BEGIN DATA IN THIS EXERCISE

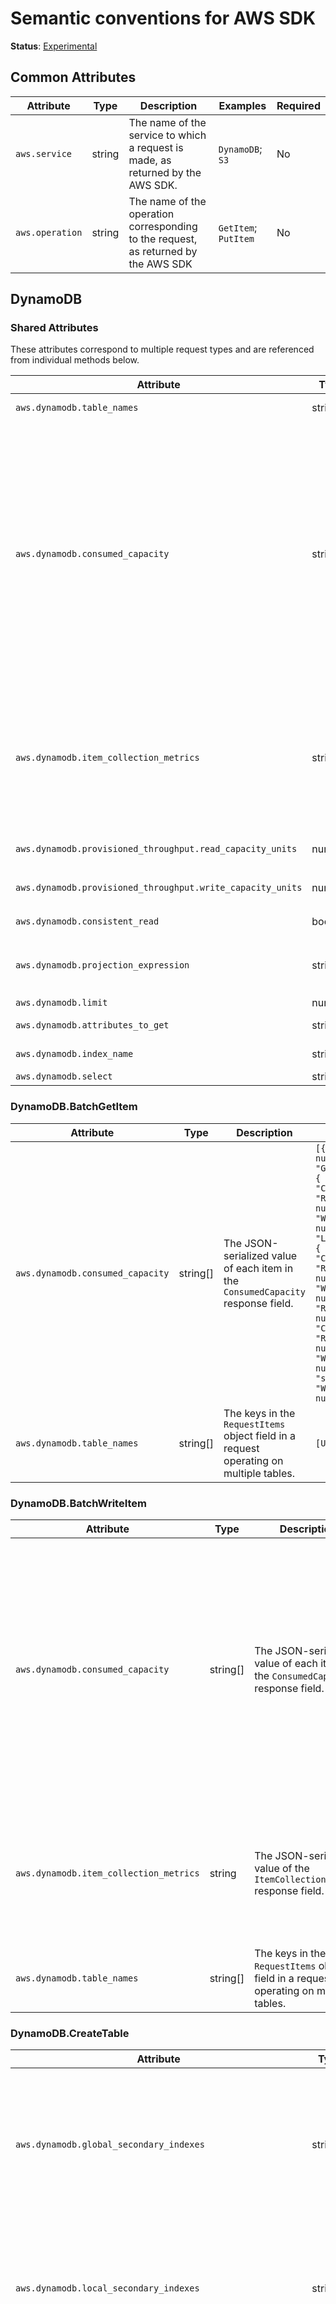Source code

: # Semantic conventions for AWS SDK

**Status**: [Experimental](../../../document-status.md)

## Common Attributes

<!-- semconv aws -->
| Attribute  | Type | Description  | Examples  | Required |
|---|---|---|---|---|
| `aws.service` | string | The name of the service to which a request is made, as returned by the AWS SDK. | `DynamoDB`; `S3` | No |
| `aws.operation` | string | The name of the operation corresponding to the request, as returned by the AWS SDK | `GetItem`; `PutItem` | No |
<!-- endsemconv -->

## DynamoDB

### Shared Attributes

These attributes correspond to multiple request types and are referenced from individual methods below.

<!-- semconv dynamodb.shared -->
| Attribute  | Type | Description  | Examples  | Required |
|---|---|---|---|---|
| `aws.dynamodb.table_names` | string[] | The keys in the `RequestItems` object field in a request operating on multiple tables. | `[Users, Cats]` | No |
| `aws.dynamodb.consumed_capacity` | string[] | The JSON-serialized value of each item in the `ConsumedCapacity` response field. | `[{ "CapacityUnits": number, "GlobalSecondaryIndexes": { "string" : { "CapacityUnits": number, "ReadCapacityUnits": number, "WriteCapacityUnits": number } }, "LocalSecondaryIndexes": { "string" : { "CapacityUnits": number, "ReadCapacityUnits": number, "WriteCapacityUnits": number } }, "ReadCapacityUnits": number, "Table": { "CapacityUnits": number, "ReadCapacityUnits": number, "WriteCapacityUnits": number }, "TableName": "string", "WriteCapacityUnits": number }]` | No |
| `aws.dynamodb.item_collection_metrics` | string | The JSON-serialized value of the `ItemCollectionmetrics` response field. | `{ "string" : [ { "ItemCollectionKey": { "string" : { "B": blob, "BOOL": boolean, "BS": [ blob ], "L": [ "AttributeValue" ], "M": { "string" : "AttributeValue" }, "N": "string", "NS": [ "string" ], "NULL": boolean, "S": "string", "SS": [ "string" ] } }, "SizeEstimateRangeGB": [ number ] } ] }` | No |
| `aws.dynamodb.provisioned_throughput.read_capacity_units` | number | The value of the `ProvisionedThroughput.ReadCapacityUnits` request parameter. | `1`; `2` | No |
| `aws.dynamodb.provisioned_throughput.write_capacity_units` | number | The value of the `ProvisionedThroughput.WriteCapacityUnits` request parameter. | `1`; `2` | No |
| `aws.dynamodb.consistent_read` | boolean | The value of the `ConsistentRead` request parameter. |  | No |
| `aws.dynamodb.projection_expression` | string | The value of the `ProjectionExpression` request parameter. | `Title`; `Title, Price, Color`; `Title, Description, RelatedItems, ProductReviews` | No |
| `aws.dynamodb.limit` | number | The value of the `Limit` request parameter. | `10` | No |
| `aws.dynamodb.attributes_to_get` | string[] | The value of the `AttributesToGet` request parameter. | `[lives, id]` | No |
| `aws.dynamodb.index_name` | string | The value of the `IndexName` request parameter. | `name_to_group` | No |
| `aws.dynamodb.select` | string | The value of the `Select` request parameter. | `ALL_ATTRIBUTES`; `COUNT` | No |
<!-- endsemconv -->

### DynamoDB.BatchGetItem

<!-- semconv dynamodb.batchgetitem -->
| Attribute  | Type | Description  | Examples  | Required |
|---|---|---|---|---|
| `aws.dynamodb.consumed_capacity` | string[] | The JSON-serialized value of each item in the `ConsumedCapacity` response field. | `[{ "CapacityUnits": number, "GlobalSecondaryIndexes": { "string" : { "CapacityUnits": number, "ReadCapacityUnits": number, "WriteCapacityUnits": number } }, "LocalSecondaryIndexes": { "string" : { "CapacityUnits": number, "ReadCapacityUnits": number, "WriteCapacityUnits": number } }, "ReadCapacityUnits": number, "Table": { "CapacityUnits": number, "ReadCapacityUnits": number, "WriteCapacityUnits": number }, "TableName": "string", "WriteCapacityUnits": number }]` | No |
| `aws.dynamodb.table_names` | string[] | The keys in the `RequestItems` object field in a request operating on multiple tables. | `[Users, Cats]` | No |
<!-- endsemconv -->

### DynamoDB.BatchWriteItem

<!-- semconv dynamodb.batchwriteitem -->
| Attribute  | Type | Description  | Examples  | Required |
|---|---|---|---|---|
| `aws.dynamodb.consumed_capacity` | string[] | The JSON-serialized value of each item in the `ConsumedCapacity` response field. | `[{ "CapacityUnits": number, "GlobalSecondaryIndexes": { "string" : { "CapacityUnits": number, "ReadCapacityUnits": number, "WriteCapacityUnits": number } }, "LocalSecondaryIndexes": { "string" : { "CapacityUnits": number, "ReadCapacityUnits": number, "WriteCapacityUnits": number } }, "ReadCapacityUnits": number, "Table": { "CapacityUnits": number, "ReadCapacityUnits": number, "WriteCapacityUnits": number }, "TableName": "string", "WriteCapacityUnits": number }]` | No |
| `aws.dynamodb.item_collection_metrics` | string | The JSON-serialized value of the `ItemCollectionmetrics` response field. | `{ "string" : [ { "ItemCollectionKey": { "string" : { "B": blob, "BOOL": boolean, "BS": [ blob ], "L": [ "AttributeValue" ], "M": { "string" : "AttributeValue" }, "N": "string", "NS": [ "string" ], "NULL": boolean, "S": "string", "SS": [ "string" ] } }, "SizeEstimateRangeGB": [ number ] } ] }` | No |
| `aws.dynamodb.table_names` | string[] | The keys in the `RequestItems` object field in a request operating on multiple tables. | `[Users, Cats]` | No |
<!-- endsemconv -->

### DynamoDB.CreateTable

<!-- semconv dynamodb.createtable -->
| Attribute  | Type | Description  | Examples  | Required |
|---|---|---|---|---|
| `aws.dynamodb.global_secondary_indexes` | string[] | The JSON-serialized value of each item of the `GlobalSecondaryIndexes` request field | `[{ "IndexName": "string", "KeySchema": [ { "AttributeName": "string", "KeyType": "string" } ], "Projection": { "NonKeyAttributes": [ "string" ], "ProjectionType": "string" }, "ProvisionedThroughput": { "ReadCapacityUnits": number, "WriteCapacityUnits": number } }]` | No |
| `aws.dynamodb.local_secondary_indexes` | string[] | The JSON-serialized value of each item of the `LocalSecondaryIndexes` request field. | `[{ "IndexArn": "string", "IndexName": "string", "IndexSizeBytes": number, "ItemCount": number, "KeySchema": [ { "AttributeName": "string", "KeyType": "string" } ], "Projection": { "NonKeyAttributes": [ "string" ], "ProjectionType": "string" } }]` | No |
| `aws.dynamodb.consumed_capacity` | string[] | The JSON-serialized value of each item in the `ConsumedCapacity` response field. | `[{ "CapacityUnits": number, "GlobalSecondaryIndexes": { "string" : { "CapacityUnits": number, "ReadCapacityUnits": number, "WriteCapacityUnits": number } }, "LocalSecondaryIndexes": { "string" : { "CapacityUnits": number, "ReadCapacityUnits": number, "WriteCapacityUnits": number } }, "ReadCapacityUnits": number, "Table": { "CapacityUnits": number, "ReadCapacityUnits": number, "WriteCapacityUnits": number }, "TableName": "string", "WriteCapacityUnits": number }]` | No |
| `aws.dynamodb.item_collection_metrics` | string | The JSON-serialized value of the `ItemCollectionmetrics` response field. | `{ "string" : [ { "ItemCollectionKey": { "string" : { "B": blob, "BOOL": boolean, "BS": [ blob ], "L": [ "AttributeValue" ], "M": { "string" : "AttributeValue" }, "N": "string", "NS": [ "string" ], "NULL": boolean, "S": "string", "SS": [ "string" ] } }, "SizeEstimateRangeGB": [ number ] } ] }` | No |
| `aws.dynamodb.provisioned_throughput.read_capacity_units` | number | The value of the `ProvisionedThroughput.ReadCapacityUnits` request parameter. | `1`; `2` | No |
| `aws.dynamodb.provisioned_throughput.write_capacity_units` | number | The value of the `ProvisionedThroughput.WriteCapacityUnits` request parameter. | `1`; `2` | No |
| `aws.dynamodb.table_names` | string[] | The keys in the `RequestItems` object field in a request operating on multiple tables. | `[Users, Cats]` | No |
<!-- endsemconv -->

### DynamoDB.DeleteItem

<!-- semconv dynamodb.deleteitem -->
| Attribute  | Type | Description  | Examples  | Required |
|---|---|---|---|---|
| `aws.dynamodb.consumed_capacity` | string[] | The JSON-serialized value of each item in the `ConsumedCapacity` response field. | `[{ "CapacityUnits": number, "GlobalSecondaryIndexes": { "string" : { "CapacityUnits": number, "ReadCapacityUnits": number, "WriteCapacityUnits": number } }, "LocalSecondaryIndexes": { "string" : { "CapacityUnits": number, "ReadCapacityUnits": number, "WriteCapacityUnits": number } }, "ReadCapacityUnits": number, "Table": { "CapacityUnits": number, "ReadCapacityUnits": number, "WriteCapacityUnits": number }, "TableName": "string", "WriteCapacityUnits": number }]` | No |
| `aws.dynamodb.item_collection_metrics` | string | The JSON-serialized value of the `ItemCollectionmetrics` response field. | `{ "string" : [ { "ItemCollectionKey": { "string" : { "B": blob, "BOOL": boolean, "BS": [ blob ], "L": [ "AttributeValue" ], "M": { "string" : "AttributeValue" }, "N": "string", "NS": [ "string" ], "NULL": boolean, "S": "string", "SS": [ "string" ] } }, "SizeEstimateRangeGB": [ number ] } ] }` | No |
| `aws.dynamodb.table_names` | string[] | The keys in the `RequestItems` object field in a request operating on multiple tables. | `[Users, Cats]` | No |
<!-- endsemconv -->

### DynamoDB.DeleteTable

<!-- semconv dynamodb.deletetable -->
| Attribute  | Type | Description  | Examples  | Required |
|---|---|---|---|---|
| [`db.name`](../database.md) | string | The value of the TableName request parameter. [1] | `customers`; `main` | No |

**[1]:** In some SQL databases, the database name to be used is called "schema name".
<!-- endsemconv -->

### DynamoDB.DescribeTable

<!-- semconv dynamodb.describetable -->
| Attribute  | Type | Description  | Examples  | Required |
|---|---|---|---|---|
| [`db.name`](../database.md) | string | The value of the TableName request parameter. [1] | `customers`; `main` | No |

**[1]:** In some SQL databases, the database name to be used is called "schema name".
<!-- endsemconv -->

### DynamoDB.GetItem

<!-- semconv dynamodb.getitem -->
| Attribute  | Type | Description  | Examples  | Required |
|---|---|---|---|---|
| `aws.dynamodb.consistent_read` | boolean | The value of the `ConsistentRead` request parameter. |  | No |
| `aws.dynamodb.consumed_capacity` | string[] | The JSON-serialized value of each item in the `ConsumedCapacity` response field. | `[{ "CapacityUnits": number, "GlobalSecondaryIndexes": { "string" : { "CapacityUnits": number, "ReadCapacityUnits": number, "WriteCapacityUnits": number } }, "LocalSecondaryIndexes": { "string" : { "CapacityUnits": number, "ReadCapacityUnits": number, "WriteCapacityUnits": number } }, "ReadCapacityUnits": number, "Table": { "CapacityUnits": number, "ReadCapacityUnits": number, "WriteCapacityUnits": number }, "TableName": "string", "WriteCapacityUnits": number }]` | No |
| `aws.dynamodb.projection_expression` | string | The value of the `ProjectionExpression` request parameter. | `Title`; `Title, Price, Color`; `Title, Description, RelatedItems, ProductReviews` | No |
| [`db.name`](../database.md) | string | The value of the TableName request parameter. [1] | `customers`; `main` | No |

**[1]:** In some SQL databases, the database name to be used is called "schema name".
<!-- endsemconv -->

### DynamoDB.ListTables

<!-- semconv dynamodb.listtables -->
| Attribute  | Type | Description  | Examples  | Required |
|---|---|---|---|---|
| `aws.dynamodb.exclusive_start_table_name` | string | The value of the `ExclusiveStartTableName` request parameter. | `Users`; `CatsTable` | No |
| `aws.dynamodb.table_count` | number | The the number of items in the `TableNames` response parameter. | `20` | No |
| `aws.dynamodb.limit` | number | The value of the `Limit` request parameter. | `10` | No |
<!-- endsemconv -->

### DynamoDB.PutItem

<!-- semconv dynamodb.putitem -->
| Attribute  | Type | Description  | Examples  | Required |
|---|---|---|---|---|
| `aws.dynamodb.consumed_capacity` | string[] | The JSON-serialized value of each item in the `ConsumedCapacity` response field. | `[{ "CapacityUnits": number, "GlobalSecondaryIndexes": { "string" : { "CapacityUnits": number, "ReadCapacityUnits": number, "WriteCapacityUnits": number } }, "LocalSecondaryIndexes": { "string" : { "CapacityUnits": number, "ReadCapacityUnits": number, "WriteCapacityUnits": number } }, "ReadCapacityUnits": number, "Table": { "CapacityUnits": number, "ReadCapacityUnits": number, "WriteCapacityUnits": number }, "TableName": "string", "WriteCapacityUnits": number }]` | No |
| `aws.dynamodb.item_collection_metrics` | string | The JSON-serialized value of the `ItemCollectionmetrics` response field. | `{ "string" : [ { "ItemCollectionKey": { "string" : { "B": blob, "BOOL": boolean, "BS": [ blob ], "L": [ "AttributeValue" ], "M": { "string" : "AttributeValue" }, "N": "string", "NS": [ "string" ], "NULL": boolean, "S": "string", "SS": [ "string" ] } }, "SizeEstimateRangeGB": [ number ] } ] }` | No |
| `aws.dynamodb.table_names` | string[] | The keys in the `RequestItems` object field in a request operating on multiple tables. | `[Users, Cats]` | No |
<!-- endsemconv -->

### DynamoDB.Query

<!-- semconv dynamodb.query -->
| Attribute  | Type | Description  | Examples  | Required |
|---|---|---|---|---|
| `aws.dynamodb.scan_index_forward` | boolean | The value of the `ScanIndexForward` request parameter. |  | No |
| `aws.dynamodb.attributes_to_get` | string[] | The value of the `AttributesToGet` request parameter. | `[lives, id]` | No |
| `aws.dynamodb.consistent_read` | boolean | The value of the `ConsistentRead` request parameter. |  | No |
| `aws.dynamodb.consumed_capacity` | string[] | The JSON-serialized value of each item in the `ConsumedCapacity` response field. | `[{ "CapacityUnits": number, "GlobalSecondaryIndexes": { "string" : { "CapacityUnits": number, "ReadCapacityUnits": number, "WriteCapacityUnits": number } }, "LocalSecondaryIndexes": { "string" : { "CapacityUnits": number, "ReadCapacityUnits": number, "WriteCapacityUnits": number } }, "ReadCapacityUnits": number, "Table": { "CapacityUnits": number, "ReadCapacityUnits": number, "WriteCapacityUnits": number }, "TableName": "string", "WriteCapacityUnits": number }]` | No |
| `aws.dynamodb.index_name` | string | The value of the `IndexName` request parameter. | `name_to_group` | No |
| `aws.dynamodb.limit` | number | The value of the `Limit` request parameter. | `10` | No |
| `aws.dynamodb.projection_expression` | string | The value of the `ProjectionExpression` request parameter. | `Title`; `Title, Price, Color`; `Title, Description, RelatedItems, ProductReviews` | No |
| `aws.dynamodb.select` | string | The value of the `Select` request parameter. | `ALL_ATTRIBUTES`; `COUNT` | No |
| [`db.name`](../database.md) | string | The value of the TableName request parameter. [1] | `customers`; `main` | No |

**[1]:** In some SQL databases, the database name to be used is called "schema name".
<!-- endsemconv -->

### DynamoDB.Scan

<!-- semconv dynamodb.scan -->
| Attribute  | Type | Description  | Examples  | Required |
|---|---|---|---|---|
| `aws.dynamodb.segment` | number | The value of the `Segment` request parameter. | `10` | No |
| `aws.dynamodb.total_segments` | number | The value of the `TotalSegments` request parameter. | `100` | No |
| `aws.dynamodb.count` | number | The value of the `Count` response parameter. | `10` | No |
| `aws.dynamodb.scanned_count` | number | The value of the `ScannedCount` response parameter. | `50` | No |
| `aws.dynamodb.attributes_to_get` | string[] | The value of the `AttributesToGet` request parameter. | `[lives, id]` | No |
| `aws.dynamodb.consistent_read` | boolean | The value of the `ConsistentRead` request parameter. |  | No |
| `aws.dynamodb.consumed_capacity` | string[] | The JSON-serialized value of each item in the `ConsumedCapacity` response field. | `[{ "CapacityUnits": number, "GlobalSecondaryIndexes": { "string" : { "CapacityUnits": number, "ReadCapacityUnits": number, "WriteCapacityUnits": number } }, "LocalSecondaryIndexes": { "string" : { "CapacityUnits": number, "ReadCapacityUnits": number, "WriteCapacityUnits": number } }, "ReadCapacityUnits": number, "Table": { "CapacityUnits": number, "ReadCapacityUnits": number, "WriteCapacityUnits": number }, "TableName": "string", "WriteCapacityUnits": number }]` | No |
| `aws.dynamodb.index_name` | string | The value of the `IndexName` request parameter. | `name_to_group` | No |
| `aws.dynamodb.limit` | number | The value of the `Limit` request parameter. | `10` | No |
| `aws.dynamodb.projection_expression` | string | The value of the `ProjectionExpression` request parameter. | `Title`; `Title, Price, Color`; `Title, Description, RelatedItems, ProductReviews` | No |
| `aws.dynamodb.select` | string | The value of the `Select` request parameter. | `ALL_ATTRIBUTES`; `COUNT` | No |
| [`db.name`](../database.md) | string | The value of the TableName request parameter. [1] | `customers`; `main` | No |

**[1]:** In some SQL databases, the database name to be used is called "schema name".
<!-- endsemconv -->

### DynamoDB.UpdateItem

<!-- semconv dynamodb.updateitem -->
| Attribute  | Type | Description  | Examples  | Required |
|---|---|---|---|---|
| `aws.dynamodb.consumed_capacity` | string[] | The JSON-serialized value of each item in the `ConsumedCapacity` response field. | `[{ "CapacityUnits": number, "GlobalSecondaryIndexes": { "string" : { "CapacityUnits": number, "ReadCapacityUnits": number, "WriteCapacityUnits": number } }, "LocalSecondaryIndexes": { "string" : { "CapacityUnits": number, "ReadCapacityUnits": number, "WriteCapacityUnits": number } }, "ReadCapacityUnits": number, "Table": { "CapacityUnits": number, "ReadCapacityUnits": number, "WriteCapacityUnits": number }, "TableName": "string", "WriteCapacityUnits": number }]` | No |
| `aws.dynamodb.item_collection_metrics` | string | The JSON-serialized value of the `ItemCollectionmetrics` response field. | `{ "string" : [ { "ItemCollectionKey": { "string" : { "B": blob, "BOOL": boolean, "BS": [ blob ], "L": [ "AttributeValue" ], "M": { "string" : "AttributeValue" }, "N": "string", "NS": [ "string" ], "NULL": boolean, "S": "string", "SS": [ "string" ] } }, "SizeEstimateRangeGB": [ number ] } ] }` | No |
| `aws.dynamodb.table_names` | string[] | The keys in the `RequestItems` object field in a request operating on multiple tables. | `[Users, Cats]` | No |
<!-- endsemconv -->

### DynamoDB.UpdateTable

<!-- semconv dynamodb.updatetable -->
| Attribute  | Type | Description  | Examples  | Required |
|---|---|---|---|---|
| `aws.dynamodb.attribute_definitions` | string[] | The JSON-serialized value of each item in the `AttributeDefinitions` request field. | `[{ "AttributeName": "string", "AttributeType": "string" }]` | No |
| `aws.dynamodb.global_secondary_index_updates` | string[] | The JSON-serialized value of each item in the the `GlobalSecondaryIndexUpdates` request field. | `[{ "Create": { "IndexName": "string", "KeySchema": [ { "AttributeName": "string", "KeyType": "string" } ], "Projection": { "NonKeyAttributes": [ "string" ], "ProjectionType": "string" }, "ProvisionedThroughput": { "ReadCapacityUnits": number, "WriteCapacityUnits": number } }]` | No |
| `aws.dynamodb.consumed_capacity` | string[] | The JSON-serialized value of each item in the `ConsumedCapacity` response field. | `[{ "CapacityUnits": number, "GlobalSecondaryIndexes": { "string" : { "CapacityUnits": number, "ReadCapacityUnits": number, "WriteCapacityUnits": number } }, "LocalSecondaryIndexes": { "string" : { "CapacityUnits": number, "ReadCapacityUnits": number, "WriteCapacityUnits": number } }, "ReadCapacityUnits": number, "Table": { "CapacityUnits": number, "ReadCapacityUnits": number, "WriteCapacityUnits": number }, "TableName": "string", "WriteCapacityUnits": number }]` | No |
| `aws.dynamodb.provisioned_throughput.read_capacity_units` | number | The value of the `ProvisionedThroughput.ReadCapacityUnits` request parameter. | `1`; `2` | No |
| `aws.dynamodb.provisioned_throughput.write_capacity_units` | number | The value of the `ProvisionedThroughput.WriteCapacityUnits` request parameter. | `1`; `2` | No |
| [`db.name`](../database.md) | string | The value of the TableName request parameter. [1] | `customers`; `main` | No |

**[1]:** In some SQL databases, the database name to be used is called "schema name".
<!-- endsemconv -->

END DATA IN THIS EXERCISE

**WHAT YOU HAVE TO DO:** From the first line of the entries above through the line with "### Shared Attributes", set down each line exactly and drop the pictures.

**ANSWER BOX:**
Source code

: # Semantic conventions for AWS SDK

**Status**: [Experimental](../../../document-status.md)

## Common Attributes

<!-- semconv aws -->
| Attribute  | Type | Description  | Examples  | Required |
|---|---|---|---|---|
| `aws.service` | string | The name of the service to which a request is made, as returned by the AWS SDK. | `DynamoDB`; `S3` | No |
| `aws.operation` | string | The name of the operation corresponding to the request, as returned by the AWS SDK | `GetItem`; `PutItem` | No |
<!-- endsemconv -->

## DynamoDB

### Shared Attributes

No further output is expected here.